Consul Failover Service-Resolver
Consul Version: v1.11.3
Currently I have 3 datacenters all governed by Consul. All consul servers are healthy and aware of each other.
Goal: When I take one of my service pods offline and curl it I would like the ability for Consul to route the call to one of the other datacenters in my Consul configuration.
Experiment: When I delete the pod causing it to obviously not be able to serve the request when curl is executed I receive “no healthy upstream”
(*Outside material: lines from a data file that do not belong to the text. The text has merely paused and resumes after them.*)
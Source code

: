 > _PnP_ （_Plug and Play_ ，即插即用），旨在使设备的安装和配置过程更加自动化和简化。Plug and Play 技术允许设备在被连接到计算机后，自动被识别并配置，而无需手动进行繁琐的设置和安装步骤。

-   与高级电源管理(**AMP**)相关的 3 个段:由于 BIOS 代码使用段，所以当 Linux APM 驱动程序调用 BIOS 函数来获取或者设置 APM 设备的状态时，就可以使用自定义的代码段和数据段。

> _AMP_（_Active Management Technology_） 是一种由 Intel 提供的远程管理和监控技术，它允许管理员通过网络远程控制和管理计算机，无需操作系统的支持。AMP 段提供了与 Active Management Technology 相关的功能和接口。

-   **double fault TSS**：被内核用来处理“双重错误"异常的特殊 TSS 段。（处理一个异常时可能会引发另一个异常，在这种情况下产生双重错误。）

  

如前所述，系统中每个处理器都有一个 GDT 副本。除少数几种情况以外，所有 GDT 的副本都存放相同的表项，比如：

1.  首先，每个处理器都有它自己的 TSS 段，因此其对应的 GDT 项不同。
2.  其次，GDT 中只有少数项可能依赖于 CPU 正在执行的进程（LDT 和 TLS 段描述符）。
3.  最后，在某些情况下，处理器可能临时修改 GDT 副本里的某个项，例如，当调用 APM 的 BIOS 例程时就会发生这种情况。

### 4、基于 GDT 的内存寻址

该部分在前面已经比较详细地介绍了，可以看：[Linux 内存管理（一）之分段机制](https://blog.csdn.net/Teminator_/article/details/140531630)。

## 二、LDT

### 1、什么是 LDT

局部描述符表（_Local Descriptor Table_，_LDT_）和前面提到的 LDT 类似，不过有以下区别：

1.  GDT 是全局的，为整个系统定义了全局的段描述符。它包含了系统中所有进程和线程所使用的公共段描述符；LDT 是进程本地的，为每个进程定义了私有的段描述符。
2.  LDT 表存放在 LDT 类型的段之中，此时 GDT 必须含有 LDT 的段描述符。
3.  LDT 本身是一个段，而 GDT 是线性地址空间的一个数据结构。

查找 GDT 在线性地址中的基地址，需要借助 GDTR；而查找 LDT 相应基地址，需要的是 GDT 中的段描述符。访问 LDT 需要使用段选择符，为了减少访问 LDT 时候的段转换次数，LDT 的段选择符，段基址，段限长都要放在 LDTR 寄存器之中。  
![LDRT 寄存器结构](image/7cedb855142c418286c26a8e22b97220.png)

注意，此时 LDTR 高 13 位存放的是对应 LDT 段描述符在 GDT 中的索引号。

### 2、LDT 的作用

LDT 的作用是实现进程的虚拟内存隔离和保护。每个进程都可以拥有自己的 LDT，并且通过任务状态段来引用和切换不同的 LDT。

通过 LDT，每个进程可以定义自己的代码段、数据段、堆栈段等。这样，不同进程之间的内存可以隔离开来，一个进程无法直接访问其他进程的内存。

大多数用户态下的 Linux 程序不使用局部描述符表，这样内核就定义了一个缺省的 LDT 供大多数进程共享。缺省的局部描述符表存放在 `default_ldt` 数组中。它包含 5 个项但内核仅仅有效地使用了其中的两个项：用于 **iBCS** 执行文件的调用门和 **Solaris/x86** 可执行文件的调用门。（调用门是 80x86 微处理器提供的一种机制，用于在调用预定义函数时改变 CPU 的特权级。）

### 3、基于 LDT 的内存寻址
Following the documentation service-resolver
My service-resolver was applied to the primary and stated synced to the other datacenters.
Here is the service resolver.
kubectl get -n prd serviceresolvers.consul.hashicorp.com service-ci-prd -o yaml
apiVersion: consul.hashicorp.com/v1alpha1
kind: ServiceResolver
metadata:
annotations:
kubectl.kubernetes.io/last-applied-configuration: |
{"apiVersion":"consul.hashicorp.com/v1alpha1","kind":"ServiceResolver","metadata":{"annotations":{},"name":"service-ci-prd","namespace":"prd"},"spec":{"connectTimeout":"15s","defaultSubset":"default","failover":{"*":{"datacenters":["k-dc-g1","k-dc-g3","k-dco-g1"]}},"subsets":{"default":{"filter":"Service.Meta.environment == prd"}}}}
creationTimestamp: "2022-04-06T18:41:41Z"
finalizers:
- finalizers.consul.hashicorp.com
generation: 17
name: service-ci-prd
namespace: prd
resourceVersion: "137557685"
selfLink: /apis/consul.hashicorp.com/v1alpha1/namespaces/prd/serviceresolvers/service-ci-prd
uid: 9b5521a8-eb25-46e2-90c3-81434a5fc15f
spec:
connectTimeout: 15s
defaultSubset: default
failover:
'*':
datacenters:
- k-dc-g1
- k-dc-g3
- k-dco-g1
subsets:
default:
filter: Service.Meta.environment == prd
status:
conditions:
- lastTransitionTime: "2022-04-08T18:23:06Z"
status: "True"
type: Synced
lastSyncedTime: "2022-04-08T18:23:06Z"
In the consul UI in all datacenters it shows the dcs and the failover applied. However when the pod is killed and curled I receive no healthy upstream. Note it also Synced correctly per above. In the UI I am going to the service and then instances and under Meta I am using the data there environment prd. Does anyone else know what else I need to check in order to get the routing to work when the one instance in the primary is down to route to one of the others. For all intensive purposes it looks like it is aware of the other dcs and instances of the services.